É possível que, através de constante
manipulação dos desejos e intenções,
os sujeitos nunca experimentem de
fato os limites objetivos de suas
possibilidades de ação, o que coloca
suas intenções e seus desejos abaixo
dos limites da liberdade objetiva, por
exemplo.
A distinção entre liberdade “subjetiva” e “objetiva” abriu uma genuína
caixa de Pandora de questões embaraçosas como “fenômeno versus
essência” – de significação filosófica variada, mas no todo
considerável, e de importância política potencialmente enorme. Uma
dessas questões é a possibilidade de que o que se sente como liberdade
não seja de fato liberdade; que as pessoas poderem estar satisfeitas
com o que lhes cabe mesmo que o que lhes cabe esteja
longe de ser “objetivamente” satisfatório; que, vivendo
na escravidão, se sintam livres e, portanto, não
experimentem a necessidade de se libertar, e assim
percam a chance de se tornar genuinamente livres.(P. 23)
Ainda havia outra ameaça: as
pessoas poderiam simplesmente
não querer a liberdade, rejeitar
a perspectiva de libertação
devido aos exercícios que ela
prevê.
Sendo assim, Zygmunt Bauman ainda
insere uma pergunta: a libertação é uma
bênção ou uma maldição? Como
responder esta pergunta, se a liberdade e a
libertação eram pautas no topo da agenda
política na maior parte da era moderna?
Os pensadores se pegaram diante de uma
situação clara: muitas vezes as pessoas não
queriam a liberdade pautada pela modernidade,
assim, houve dois tipos de resposta para a
relação da liberdade com os indivíduo, 1) a
resposta aristocrata (adjetivo dado por mim),
que considera o povo indigno ou incapaz da
liberdade, e 2) a resposta sincera, pois considera
que o povo pode não estar errado em negar a
oferta de liberdade.
Enquanto a primeira resposta anula a noção
individualista – que Bauman remete ao libertário
David Conway e Charles Murray – de que quando
um adulto vive sob seus próprio recursos, com
aquilo que ele próprio produz, sua vida passa a ser
feliz, pois sua expectativa está somente sobre si; já a
segunda resposta tem contextualidade no homem
selvagem hobbesiano, pois reduz o ser humano,
quando sem coerções sociais, a um animal violento
(não a um indivíduo livre).
A segunda visão foi desenvolvida por
Durkheim, que fundou a sociologia
científica ao tratar dos fatos sociais como
conjunto de normas práticas (coercitivas,
gerais e exteriores) passiveis de punição
caso não obedecidas: estes carregariam a
verdadeira libertação humana, na
superação do estado humano pré-social ou
associal.
É a submissão às normas que liberta o ser
humano, e seu inferno passa a ser a rebeldia em
relação a elas: quando não se segue normas, o
mundo deixa de ter um sentido claro e cada
ação é permeada por agonia, a rotina se perde e
o dia a dia é puro caos, “fazendo com que cada
movimento seja impregnado de riscos difíceis
de calcular” (p.28)
A ausência de clareza nas normas, o
estado chamado por Durkheim de Anomia,
é a pior situação possível para sobreviver
o cotidiano, pois as normas têm a
vantagem de capacitar e incapacitar cada
sujeito a ela submetido, já a anomia
significa a pura incapacitação.
No entanto, é a modernidade
líquida que carrega a dissolução
das normas impostas por
instituições sociais,
O que foi separado não pode ser colado
novamente.
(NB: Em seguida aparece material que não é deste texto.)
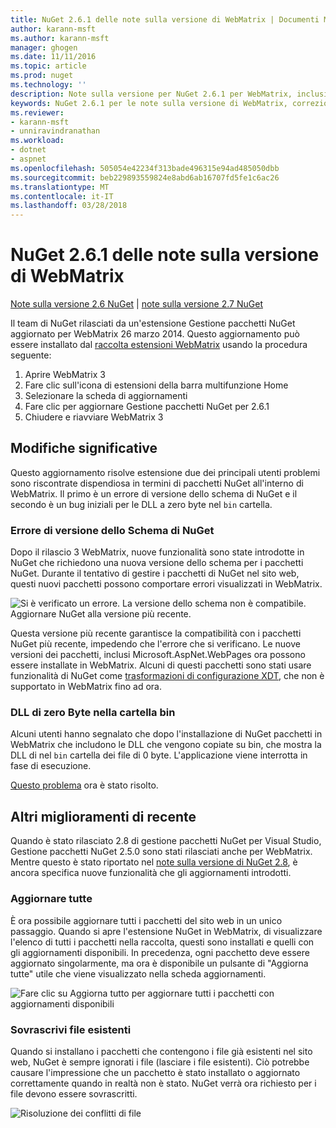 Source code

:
 ```yaml
---
title: NuGet 2.6.1 delle note sulla versione di WebMatrix | Documenti Microsoft
author: karann-msft
ms.author: karann-msft
manager: ghogen
ms.date: 11/11/2016
ms.topic: article
ms.prod: nuget
ms.technology: ''
description: Note sulla versione per NuGet 2.6.1 per WebMatrix, inclusi i problemi noti, correzioni di bug, le funzionalità aggiunte e dcr.
keywords: NuGet 2.6.1 per le note sulla versione di WebMatrix, correzioni di bug, problemi noti, aggiunta di funzionalità, eseguire
ms.reviewer:
- karann-msft
- unniravindranathan
ms.workload:
- dotnet
- aspnet
ms.openlocfilehash: 505054e42234f313bade496315e94ad485050dbb
ms.sourcegitcommit: beb229893559824e8abd6ab16707fd5fe1c6ac26
ms.translationtype: MT
ms.contentlocale: it-IT
ms.lasthandoff: 03/28/2018
---
```

# <a name="nuget-261-for-webmatrix-release-notes"></a>NuGet 2.6.1 delle note sulla versione di WebMatrix

[Note sulla versione 2.6 NuGet](../release-notes/nuget-2.6.md) | [note sulla versione 2.7 NuGet](../release-notes/nuget-2.7.md)

Il team di NuGet rilasciati da un'estensione Gestione pacchetti NuGet aggiornato per WebMatrix 26 marzo 2014.  Questo aggiornamento può essere installato dal [raccolta estensioni WebMatrix](https://blogs.iis.net/webmatrix/retiring-the-webmatrix-extensions-gallery) usando la procedura seguente:

1. Aprire WebMatrix 3
1. Fare clic sull'icona di estensioni della barra multifunzione Home
1. Selezionare la scheda di aggiornamenti
1. Fare clic per aggiornare Gestione pacchetti NuGet per 2.6.1
1. Chiudere e riavviare WebMatrix 3

## <a name="notable-changes"></a>Modifiche significative

Questo aggiornamento risolve estensione due dei principali utenti problemi sono riscontrate dispendiosa in termini di pacchetti NuGet all'interno di WebMatrix.  Il primo è un errore di versione dello schema di NuGet e il secondo è un bug iniziali per le DLL a zero byte nel `bin` cartella.

### <a name="nuget-schema-version-error"></a>Errore di versione dello Schema di NuGet

Dopo il rilascio 3 WebMatrix, nuove funzionalità sono state introdotte in NuGet che richiedono una nuova versione dello schema per i pacchetti NuGet.  Durante il tentativo di gestire i pacchetti di NuGet nel sito web, questi nuovi pacchetti possono comportare errori visualizzati in WebMatrix.

![Si è verificato un errore. La versione dello schema non è compatibile. Aggiornare NuGet alla versione più recente.](./media/NuGet-2.8/webmatrix-schema-version.png)

Questa versione più recente garantisce la compatibilità con i pacchetti NuGet più recente, impedendo che l'errore che si verificano. Le nuove versioni dei pacchetti, inclusi Microsoft.AspNet.WebPages ora possono essere installate in WebMatrix.  Alcuni di questi pacchetti sono stati usare funzionalità di NuGet come [trasformazioni di configurazione XDT](../release-notes/nuget-2.6.md#xdt), che non è supportato in WebMatrix fino ad ora.

### <a name="zero-byte-dlls-in-bin-folder"></a>DLL di zero Byte nella cartella bin

Alcuni utenti hanno segnalato che dopo l'installazione di NuGet pacchetti in WebMatrix che includono le DLL che vengono copiate su bin, che mostra la DLL di nel `bin` cartella dei file di 0 byte.  L'applicazione viene interrotta in fase di esecuzione.

[Questo problema](https://nuget.codeplex.com/workitem/4060) ora è stato risolto.

## <a name="other-recent-improvements"></a>Altri miglioramenti di recente

Quando è stato rilasciato 2.8 di gestione pacchetti NuGet per Visual Studio, Gestione pacchetti NuGet 2.5.0 sono stati rilasciati anche per WebMatrix.  Mentre questo è stato riportato nel [note sulla versione di NuGet 2.8](../release-notes/nuget-2.8.md#webmatrix-nuget-client-updates), è ancora specifica nuove funzionalità che gli aggiornamenti introdotti.

### <a name="update-all"></a>Aggiornare tutte

È ora possibile aggiornare tutti i pacchetti del sito web in un unico passaggio.  Quando si apre l'estensione NuGet in WebMatrix, di visualizzare l'elenco di tutti i pacchetti nella raccolta, questi sono installati e quelli con gli aggiornamenti disponibili.  In precedenza, ogni pacchetto deve essere aggiornato singolarmente, ma ora è disponibile un pulsante di "Aggiorna tutte" utile che viene visualizzato nella scheda aggiornamenti.

![Fare clic su Aggiorna tutto per aggiornare tutti i pacchetti con aggiornamenti disponibili](./media/NuGet-2.8/webmatrix-update-all.png)

### <a name="overwrite-existing-files"></a>Sovrascrivi file esistenti

Quando si installano i pacchetti che contengono i file già esistenti nel sito web, NuGet è sempre ignorati i file (lasciare i file esistenti).  Ciò potrebbe causare l'impressione che un pacchetto è stato installato o aggiornato correttamente quando in realtà non è stato.  NuGet verrà ora richiesto per i file devono essere sovrascritti.

![Risoluzione dei conflitti di file](./media/NuGet-2.8/webmatrix-overwrite-file.png)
Abandonai toda esperança de
totalidade, tanto futura como passada, vós que
entrais no mundo da modernidade fluida.
Chegou o tempo de anunciar, como fez
recentemente Alain Touraine, “o fim da
definição do ser humano como ser social,
definido por seu lugar na sociedade, que
determina seu comportamento e ações”.(p. 29)
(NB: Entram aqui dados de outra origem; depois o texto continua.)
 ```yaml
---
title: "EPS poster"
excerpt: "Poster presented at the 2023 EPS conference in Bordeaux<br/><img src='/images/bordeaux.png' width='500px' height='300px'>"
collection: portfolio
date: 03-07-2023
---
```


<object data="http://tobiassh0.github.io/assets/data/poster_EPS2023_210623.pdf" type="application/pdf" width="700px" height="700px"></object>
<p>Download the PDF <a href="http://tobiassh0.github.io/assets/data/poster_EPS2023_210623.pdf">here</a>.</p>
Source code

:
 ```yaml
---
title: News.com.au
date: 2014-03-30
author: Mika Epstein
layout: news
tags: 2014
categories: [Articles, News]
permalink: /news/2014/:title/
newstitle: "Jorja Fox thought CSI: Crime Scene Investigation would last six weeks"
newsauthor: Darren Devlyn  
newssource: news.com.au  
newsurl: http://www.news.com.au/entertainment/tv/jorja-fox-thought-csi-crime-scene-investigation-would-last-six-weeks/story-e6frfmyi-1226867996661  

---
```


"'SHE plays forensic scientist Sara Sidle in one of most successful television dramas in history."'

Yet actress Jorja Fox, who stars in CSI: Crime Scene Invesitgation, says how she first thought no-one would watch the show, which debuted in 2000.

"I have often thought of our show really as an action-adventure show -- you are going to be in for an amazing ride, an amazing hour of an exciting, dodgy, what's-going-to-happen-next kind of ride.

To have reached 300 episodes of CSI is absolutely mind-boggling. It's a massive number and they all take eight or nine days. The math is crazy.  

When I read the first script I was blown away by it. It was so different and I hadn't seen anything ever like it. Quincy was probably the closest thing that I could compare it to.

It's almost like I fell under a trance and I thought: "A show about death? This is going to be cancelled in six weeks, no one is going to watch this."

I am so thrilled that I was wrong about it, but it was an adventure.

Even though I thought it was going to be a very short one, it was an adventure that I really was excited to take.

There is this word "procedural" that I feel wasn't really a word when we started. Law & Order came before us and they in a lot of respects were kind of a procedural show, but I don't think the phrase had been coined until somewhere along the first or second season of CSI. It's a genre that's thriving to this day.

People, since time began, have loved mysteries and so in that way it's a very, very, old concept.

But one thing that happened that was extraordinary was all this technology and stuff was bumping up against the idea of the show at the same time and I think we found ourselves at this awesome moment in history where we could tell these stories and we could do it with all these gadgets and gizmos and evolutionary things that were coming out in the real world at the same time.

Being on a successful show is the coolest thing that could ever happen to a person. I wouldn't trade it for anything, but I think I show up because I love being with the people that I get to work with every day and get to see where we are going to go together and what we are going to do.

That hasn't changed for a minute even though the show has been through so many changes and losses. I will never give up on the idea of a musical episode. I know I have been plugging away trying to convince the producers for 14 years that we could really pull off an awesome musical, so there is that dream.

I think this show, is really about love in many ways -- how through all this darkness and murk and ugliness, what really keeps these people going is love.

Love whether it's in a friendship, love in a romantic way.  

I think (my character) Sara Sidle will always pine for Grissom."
Em seu lugar, o princípio da combinação
da “definição estratégia da ação social que
não é orientada por normas sociais” e a
“defesa, por todos os atores sociais, de sua
especificidade cultural e psicológica”
“pode ser encontrado dentro do indivíduo,
e não mais em instituições sociais ou em
princípios universais.
Ou seja, a denúncia de Marcuse já não faz mais
sentido, pois os indivíduos alcançaram toda
liberdade que poderiam alcançar e a questão da
liberdade não é mais o ponto principal: as
instituições sociais cada vez mais deixam ao
próprio indivíduo a responsabilidade por
qualquer decisão sobre si, não há mais uma luta
de libertação do indivíduo contra as normas
com tendências totalitaristas da sociedade.